The entries follow. Copy every line in which "macOS" appears.

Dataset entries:
━━━━━━━━━━━━━━━━━━━━

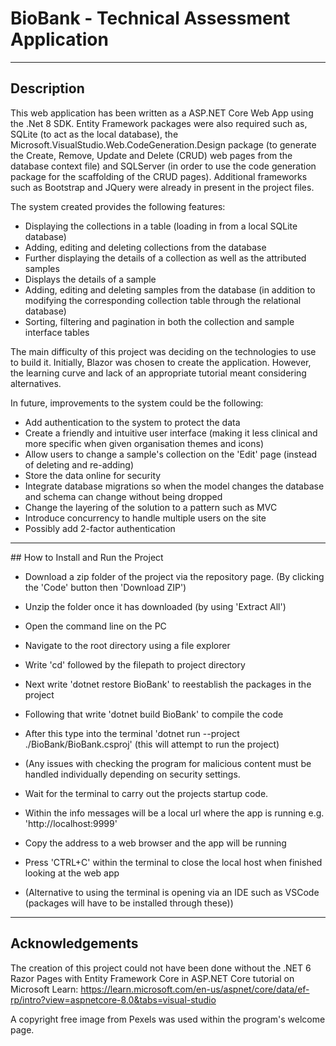 # BioBank - Technical Assessment Application
-----------------------------------------------------------------------------------------------------------------
## Description
This web application has been written as a ASP.NET Core Web App using the  .Net 8 SDK. Entity Framework packages were also required such as, SQLite (to act as the local database), the Microsoft.VisualStudio.Web.CodeGeneration.Design package (to generate the Create, Remove, Update and Delete (CRUD) web pages from the database context file) and SQLServer (in order to use the code generation package for the scaffolding of the CRUD pages). Additional frameworks such as Bootstrap and JQuery were already in present in the project files.

The system created provides the following features:
- Displaying the collections in a table (loading in from a local SQLite database)
- Adding, editing and deleting collections from the database
- Further displaying the details of a collection as well as the attributed samples
- Displays the details of a sample
- Adding, editing and deleting samples from the database (in addition to modifying the corresponding collection table through the relational database)
- Sorting, filtering and pagination in both the collection and sample interface tables

The main difficulty of this project was deciding on the technologies to use to build it. Initially, Blazor was chosen to create the application. However, the learning curve and lack of an appropriate tutorial meant considering alternatives.

In future, improvements to the system could be the following:
- Add authentication to the system to protect the data
- Create a friendly and intuitive user interface (making it less clinical and more specific when given organisation themes and icons)
- Allow users to change a sample's collection on the 'Edit' page (instead of deleting and re-adding) 
- Store the data online for security
- Integrate database migrations so when the model changes the database and schema can change without being dropped
- Change the layering of the solution to a pattern such as MVC
- Introduce concurrency to handle multiple users on the site
- Possibly add 2-factor authentication
-----------------------------------------------------------------------------------------------------------------
## How to Install and Run the Project

- Download a zip folder of the project via the repository page. (By clicking the 'Code' button then 'Download ZIP')

- Unzip the folder once it has downloaded (by using 'Extract All')

- Open the command line on the PC

- Navigate to the root directory using a file explorer

- Write 'cd' followed by the filepath to project directory

- Next write 'dotnet restore BioBank' to reestablish the packages in the project

- Following that write 'dotnet build BioBank' to compile the code

- After this type into the terminal 'dotnet run --project ./BioBank/BioBank.csproj' (this will attempt to run the project)

- (Any issues with checking the program for malicious content must be handled individually depending on security settings.

- Wait for the terminal to carry out the projects startup code.

- Within the info messages will be a local url where the app is running e.g. 'http://localhost:9999'

- Copy the address to a web browser and the app will be running

- Press 'CTRL+C' within the terminal to close the local host when finished looking at the web app

- (Alternative to using the terminal is opening via an IDE such as VSCode (packages will have to be installed through these))

-----------------------------------------------------------------------------------------------------------------
## Acknowledgements

The creation of this project could not have been done without the .NET 6 Razor Pages with Entity Framework Core in ASP.NET Core tutorial on Microsoft Learn:
https://learn.microsoft.com/en-us/aspnet/core/data/ef-rp/intro?view=aspnetcore-8.0&tabs=visual-studio

A copyright free image from Pexels was used within the program's welcome page.

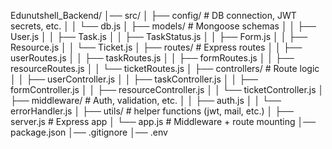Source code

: <!-- Folder structure -->
Edunutshell_Backend/
│── src/
│   ├── config/          # DB connection, JWT secrets, etc.
│   │   └── db.js
│   ├── models/          # Mongoose schemas
│   │   ├── User.js
│   │   ├── Task.js
│   │   ├── TaskStatus.js
│   │   ├── Form.js
│   │   ├── Resource.js
│   │   └── Ticket.js
│   ├── routes/          # Express routes
│   │   ├── userRoutes.js
│   │   ├── taskRoutes.js
│   │   ├── formRoutes.js
│   │   ├── resourceRoutes.js
│   │   └── ticketRoutes.js
│   ├── controllers/     # Route logic
│   │   ├── userController.js
│   │   ├── taskController.js
│   │   ├── formController.js
│   │   ├── resourceController.js
│   │   └── ticketController.js
│   ├── middleware/      # Auth, validation, etc.
│   │   ├── auth.js
│   │   └── errorHandler.js
│   ├── utils/           # helper functions (jwt, mail, etc.)
│   ├── server.js        # Express app
│   └── app.js           # Middleware + route mounting
│── package.json
│── .gitignore
│── .env



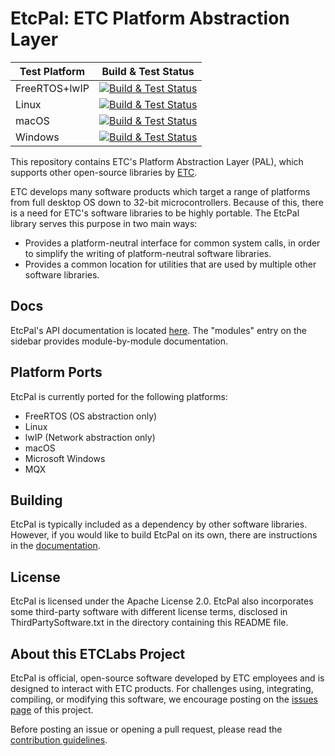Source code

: # EtcPal: ETC Platform Abstraction Layer

| Test Platform | Build & Test Status |
|---------------|:-------------------:|
| FreeRTOS+lwIP | [![Build & Test Status][freertos-lwip-build-badge]][azure-devops-link] |
| Linux         | [![Build & Test Status][linux-build-badge]][azure-devops-link] |
| macOS         | [![Build & Test Status][macos-build-badge]][azure-devops-link] |
| Windows       | [![Build & Test Status][win-build-badge]][azure-devops-link] |

[win-build-badge]: https://dev.azure.com/ETCLabs/EtcPal/_apis/build/status/ETCLabs.EtcPal?branchName=develop&stageName=Build%20and%20Test%20EtcPal&jobName=Windows
[macos-build-badge]: https://dev.azure.com/ETCLabs/EtcPal/_apis/build/status/ETCLabs.EtcPal?branchName=develop&stageName=Build%20and%20Test%20EtcPal&jobName=macOS
[linux-build-badge]: https://dev.azure.com/ETCLabs/EtcPal/_apis/build/status/ETCLabs.EtcPal?branchName=develop&stageName=Build%20and%20Test%20EtcPal&jobName=Linux
[freertos-lwip-build-badge]: https://dev.azure.com/ETCLabs/EtcPal/_apis/build/status/ETCLabs.EtcPal?branchName=develop&stageName=Build%20and%20Test%20EtcPal&jobName=FreeRTOS%2FlwIP
[azure-devops-link]: https://dev.azure.com/ETCLabs/EtcPal/_build/latest?definitionId=4&branchName=develop 


This repository contains ETC's Platform Abstraction Layer (PAL), which supports other open-source
libraries by [ETC](http://www.etcconnect.com).

ETC develops many software products which target a range of platforms from full desktop OS down to
32-bit microcontrollers. Because of this, there is a need for ETC's software libraries to be highly
portable. The EtcPal library serves this purpose in two main ways:

* Provides a platform-neutral interface for common system calls, in order to simplify the writing
  of platform-neutral software libraries.
* Provides a common location for utilities that are used by multiple other software libraries.

## Docs

EtcPal's API documentation is located [here](https://etclabs.github.io/EtcPal/docs/head). The
"modules" entry on the sidebar provides module-by-module documentation.

## Platform Ports

EtcPal is currently ported for the following platforms:
+ FreeRTOS (OS abstraction only)
+ Linux
+ lwIP (Network abstraction only)
+ macOS
+ Microsoft Windows
+ MQX

## Building

EtcPal is typically included as a dependency by other software libraries. However, if you would
like to build EtcPal on its own, there are instructions in the
[documentation](https://etclabs.github.io/EtcPal).

## License

EtcPal is licensed under the Apache License 2.0. EtcPal also incorporates some third-party software
with different license terms, disclosed in ThirdPartySoftware.txt in the directory containing this
README file. 

## About this ETCLabs Project

EtcPal is official, open-source software developed by ETC employees and is designed to interact
with ETC products. For challenges using, integrating, compiling, or modifying this software, we
encourage posting on the [issues page](https://github.com/ETCLabs/EtcPal/issues) of this project.

Before posting an issue or opening a pull request, please read the
[contribution guidelines](./CONTRIBUTING.md).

━━━━━━━━━━━━━━━━━━━━

RESPONSE:
| macOS         | [![Build & Test Status][macos-build-badge]][azure-devops-link] |
[macos-build-badge]: https://dev.azure.com/ETCLabs/EtcPal/_apis/build/status/ETCLabs.EtcPal?branchName=develop&stageName=Build%20and%20Test%20EtcPal&jobName=macOS
+ macOS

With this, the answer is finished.